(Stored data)
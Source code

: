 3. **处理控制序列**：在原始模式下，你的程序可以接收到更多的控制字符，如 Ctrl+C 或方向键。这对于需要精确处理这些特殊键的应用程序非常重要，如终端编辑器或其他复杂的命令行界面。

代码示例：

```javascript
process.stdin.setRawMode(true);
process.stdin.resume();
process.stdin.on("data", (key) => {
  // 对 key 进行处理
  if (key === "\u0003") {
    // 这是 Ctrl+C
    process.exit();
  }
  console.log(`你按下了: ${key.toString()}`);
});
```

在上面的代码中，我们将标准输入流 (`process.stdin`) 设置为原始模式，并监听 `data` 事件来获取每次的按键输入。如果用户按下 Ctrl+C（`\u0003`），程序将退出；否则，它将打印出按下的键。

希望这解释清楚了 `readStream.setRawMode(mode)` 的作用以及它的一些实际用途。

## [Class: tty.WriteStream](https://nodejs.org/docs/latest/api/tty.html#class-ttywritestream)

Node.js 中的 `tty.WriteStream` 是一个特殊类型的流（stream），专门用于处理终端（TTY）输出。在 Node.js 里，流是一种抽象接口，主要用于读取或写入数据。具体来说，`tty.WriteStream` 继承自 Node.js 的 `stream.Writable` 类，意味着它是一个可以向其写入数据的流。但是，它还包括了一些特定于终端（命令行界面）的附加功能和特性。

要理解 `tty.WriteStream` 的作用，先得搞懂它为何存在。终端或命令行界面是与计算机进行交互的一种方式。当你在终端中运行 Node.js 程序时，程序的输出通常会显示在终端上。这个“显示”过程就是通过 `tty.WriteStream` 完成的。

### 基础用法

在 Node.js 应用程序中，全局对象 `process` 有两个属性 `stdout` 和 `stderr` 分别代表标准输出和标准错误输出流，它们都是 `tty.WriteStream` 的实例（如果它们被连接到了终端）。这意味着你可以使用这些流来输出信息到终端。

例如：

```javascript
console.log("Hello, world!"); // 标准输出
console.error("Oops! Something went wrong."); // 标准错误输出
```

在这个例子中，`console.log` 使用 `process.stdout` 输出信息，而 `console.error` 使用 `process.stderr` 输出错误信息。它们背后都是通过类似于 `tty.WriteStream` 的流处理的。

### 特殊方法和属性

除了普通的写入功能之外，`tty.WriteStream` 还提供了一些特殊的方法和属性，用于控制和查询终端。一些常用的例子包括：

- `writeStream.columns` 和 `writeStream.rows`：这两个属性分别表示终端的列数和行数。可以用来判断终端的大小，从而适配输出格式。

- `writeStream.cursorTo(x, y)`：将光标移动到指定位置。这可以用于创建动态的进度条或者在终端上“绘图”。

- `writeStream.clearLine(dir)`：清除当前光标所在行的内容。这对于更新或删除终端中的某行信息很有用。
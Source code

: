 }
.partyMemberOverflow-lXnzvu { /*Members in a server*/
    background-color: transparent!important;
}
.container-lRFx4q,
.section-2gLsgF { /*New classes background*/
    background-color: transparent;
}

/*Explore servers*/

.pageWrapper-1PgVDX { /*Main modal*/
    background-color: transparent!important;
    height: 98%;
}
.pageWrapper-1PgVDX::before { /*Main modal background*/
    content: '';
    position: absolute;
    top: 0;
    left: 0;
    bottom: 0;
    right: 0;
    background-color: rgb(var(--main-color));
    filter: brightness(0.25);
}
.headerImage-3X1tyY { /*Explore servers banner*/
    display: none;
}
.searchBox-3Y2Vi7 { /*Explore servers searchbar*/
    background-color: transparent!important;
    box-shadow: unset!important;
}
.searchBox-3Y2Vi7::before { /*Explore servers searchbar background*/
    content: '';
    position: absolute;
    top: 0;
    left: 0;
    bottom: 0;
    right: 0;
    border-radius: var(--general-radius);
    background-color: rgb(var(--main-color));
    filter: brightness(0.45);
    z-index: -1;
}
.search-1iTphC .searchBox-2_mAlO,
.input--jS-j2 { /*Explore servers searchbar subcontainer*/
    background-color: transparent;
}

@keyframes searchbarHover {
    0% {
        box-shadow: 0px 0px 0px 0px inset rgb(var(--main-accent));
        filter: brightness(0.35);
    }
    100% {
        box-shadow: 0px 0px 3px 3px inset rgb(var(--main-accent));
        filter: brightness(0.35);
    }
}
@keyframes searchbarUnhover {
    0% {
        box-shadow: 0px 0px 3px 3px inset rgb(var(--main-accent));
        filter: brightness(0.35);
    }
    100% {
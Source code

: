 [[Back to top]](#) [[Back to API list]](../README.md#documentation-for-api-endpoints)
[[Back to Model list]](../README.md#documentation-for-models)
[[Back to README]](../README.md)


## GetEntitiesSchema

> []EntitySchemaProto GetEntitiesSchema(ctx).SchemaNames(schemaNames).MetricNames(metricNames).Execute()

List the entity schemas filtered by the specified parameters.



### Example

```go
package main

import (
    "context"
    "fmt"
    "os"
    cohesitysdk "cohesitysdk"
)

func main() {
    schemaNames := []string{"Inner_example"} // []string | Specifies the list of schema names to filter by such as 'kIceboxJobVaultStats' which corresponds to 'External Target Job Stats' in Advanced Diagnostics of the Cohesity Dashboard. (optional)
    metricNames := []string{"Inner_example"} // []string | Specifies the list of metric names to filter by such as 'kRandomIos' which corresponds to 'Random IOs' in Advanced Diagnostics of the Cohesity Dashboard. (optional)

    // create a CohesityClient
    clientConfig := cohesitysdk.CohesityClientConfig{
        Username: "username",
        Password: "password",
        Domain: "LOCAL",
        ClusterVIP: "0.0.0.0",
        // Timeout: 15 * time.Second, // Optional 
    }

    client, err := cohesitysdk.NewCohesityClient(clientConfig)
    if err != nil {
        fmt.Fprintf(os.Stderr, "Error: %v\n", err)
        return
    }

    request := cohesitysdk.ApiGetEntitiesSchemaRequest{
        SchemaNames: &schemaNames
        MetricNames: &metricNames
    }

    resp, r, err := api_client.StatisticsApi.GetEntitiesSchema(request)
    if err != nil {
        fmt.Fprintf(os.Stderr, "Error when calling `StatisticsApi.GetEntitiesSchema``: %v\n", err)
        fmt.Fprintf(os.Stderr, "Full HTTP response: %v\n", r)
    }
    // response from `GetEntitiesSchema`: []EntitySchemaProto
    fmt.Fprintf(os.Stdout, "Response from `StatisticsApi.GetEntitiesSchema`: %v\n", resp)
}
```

#### What you need to do:
Reproduce the data. Match each line exactly.

#### Response to the task:
Source code

: 3. **处理控制序列**：在原始模式下，你的程序可以接收到更多的控制字符，如 Ctrl+C 或方向键。这对于需要精确处理这些特殊键的应用程序非常重要，如终端编辑器或其他复杂的命令行界面。

代码示例：

```javascript
process.stdin.setRawMode(true);
process.stdin.resume();
process.stdin.on("data", (key) => {
  // 对 key 进行处理
  if (key === "\u0003") {
    // 这是 Ctrl+C
    process.exit();
  }
  console.log(`你按下了: ${key.toString()}`);
});
```

在上面的代码中，我们将标准输入流 (`process.stdin`) 设置为原始模式，并监听 `data` 事件来获取每次的按键输入。如果用户按下 Ctrl+C（`\u0003`），程序将退出；否则，它将打印出按下的键。

希望这解释清楚了 `readStream.setRawMode(mode)` 的作用以及它的一些实际用途。

## [Class: tty.WriteStream](https://nodejs.org/docs/latest/api/tty.html#class-ttywritestream)

Node.js 中的 `tty.WriteStream` 是一个特殊类型的流（stream），专门用于处理终端（TTY）输出。在 Node.js 里，流是一种抽象接口，主要用于读取或写入数据。具体来说，`tty.WriteStream` 继承自 Node.js 的 `stream.Writable` 类，意味着它是一个可以向其写入数据的流。但是，它还包括了一些特定于终端（命令行界面）的附加功能和特性。

要理解 `tty.WriteStream` 的作用，先得搞懂它为何存在。终端或命令行界面是与计算机进行交互的一种方式。当你在终端中运行 Node.js 程序时，程序的输出通常会显示在终端上。这个“显示”过程就是通过 `tty.WriteStream` 完成的。

### 基础用法

在 Node.js 应用程序中，全局对象 `process` 有两个属性 `stdout` 和 `stderr` 分别代表标准输出和标准错误输出流，它们都是 `tty.WriteStream` 的实例（如果它们被连接到了终端）。这意味着你可以使用这些流来输出信息到终端。

例如：

```javascript
console.log("Hello, world!"); // 标准输出
console.error("Oops! Something went wrong."); // 标准错误输出
```

在这个例子中，`console.log` 使用 `process.stdout` 输出信息，而 `console.error` 使用 `process.stderr` 输出错误信息。它们背后都是通过类似于 `tty.WriteStream` 的流处理的。

### 特殊方法和属性

除了普通的写入功能之外，`tty.WriteStream` 还提供了一些特殊的方法和属性，用于控制和查询终端。一些常用的例子包括：

- `writeStream.columns` 和 `writeStream.rows`：这两个属性分别表示终端的列数和行数。可以用来判断终端的大小，从而适配输出格式。

- `writeStream.cursorTo(x, y)`：将光标移动到指定位置。这可以用于创建动态的进度条或者在终端上“绘图”。

- `writeStream.clearLine(dir)`：清除当前光标所在行的内容。这对于更新或删除终端中的某行信息很有用。
Source code

: }
.partyMemberOverflow-lXnzvu { /*Members in a server*/
    background-color: transparent!important;
}
.container-lRFx4q,
.section-2gLsgF { /*New classes background*/
    background-color: transparent;
}

/*Explore servers*/

.pageWrapper-1PgVDX { /*Main modal*/
    background-color: transparent!important;
    height: 98%;
}
.pageWrapper-1PgVDX::before { /*Main modal background*/
    content: '';
    position: absolute;
    top: 0;
    left: 0;
    bottom: 0;
    right: 0;
    background-color: rgb(var(--main-color));
    filter: brightness(0.25);
}
.headerImage-3X1tyY { /*Explore servers banner*/
    display: none;
}
.searchBox-3Y2Vi7 { /*Explore servers searchbar*/
    background-color: transparent!important;
    box-shadow: unset!important;
}
.searchBox-3Y2Vi7::before { /*Explore servers searchbar background*/
    content: '';
    position: absolute;
    top: 0;
    left: 0;
    bottom: 0;
    right: 0;
    border-radius: var(--general-radius);
    background-color: rgb(var(--main-color));
    filter: brightness(0.45);
    z-index: -1;
}
.search-1iTphC .searchBox-2_mAlO,
.input--jS-j2 { /*Explore servers searchbar subcontainer*/
    background-color: transparent;
}

@keyframes searchbarHover {
    0% {
        box-shadow: 0px 0px 0px 0px inset rgb(var(--main-accent));
        filter: brightness(0.35);
    }
    100% {
        box-shadow: 0px 0px 3px 3px inset rgb(var(--main-accent));
        filter: brightness(0.35);
    }
}
@keyframes searchbarUnhover {
    0% {
        box-shadow: 0px 0px 3px 3px inset rgb(var(--main-accent));
        filter: brightness(0.35);
    }
    100% {
Source code

: [[Back to top]](#) [[Back to API list]](../README.md#documentation-for-api-endpoints)
[[Back to Model list]](../README.md#documentation-for-models)
[[Back to README]](../README.md)


## GetEntitiesSchema

> []EntitySchemaProto GetEntitiesSchema(ctx).SchemaNames(schemaNames).MetricNames(metricNames).Execute()

List the entity schemas filtered by the specified parameters.



### Example

```go
package main

import (
    "context"
    "fmt"
    "os"
    cohesitysdk "cohesitysdk"
)

func main() {
    schemaNames := []string{"Inner_example"} // []string | Specifies the list of schema names to filter by such as 'kIceboxJobVaultStats' which corresponds to 'External Target Job Stats' in Advanced Diagnostics of the Cohesity Dashboard. (optional)
    metricNames := []string{"Inner_example"} // []string | Specifies the list of metric names to filter by such as 'kRandomIos' which corresponds to 'Random IOs' in Advanced Diagnostics of the Cohesity Dashboard. (optional)

    // create a CohesityClient
    clientConfig := cohesitysdk.CohesityClientConfig{
        Username: "username",
        Password: "password",
        Domain: "LOCAL",
        ClusterVIP: "0.0.0.0",
        // Timeout: 15 * time.Second, // Optional 
    }

    client, err := cohesitysdk.NewCohesityClient(clientConfig)
    if err != nil {
        fmt.Fprintf(os.Stderr, "Error: %v\n", err)
        return
    }

    request := cohesitysdk.ApiGetEntitiesSchemaRequest{
        SchemaNames: &schemaNames
        MetricNames: &metricNames
    }

    resp, r, err := api_client.StatisticsApi.GetEntitiesSchema(request)
    if err != nil {
        fmt.Fprintf(os.Stderr, "Error when calling `StatisticsApi.GetEntitiesSchema``: %v\n", err)
        fmt.Fprintf(os.Stderr, "Full HTTP response: %v\n", r)
    }
    // response from `GetEntitiesSchema`: []EntitySchemaProto
    fmt.Fprintf(os.Stdout, "Response from `StatisticsApi.GetEntitiesSchema`: %v\n", resp)
}
```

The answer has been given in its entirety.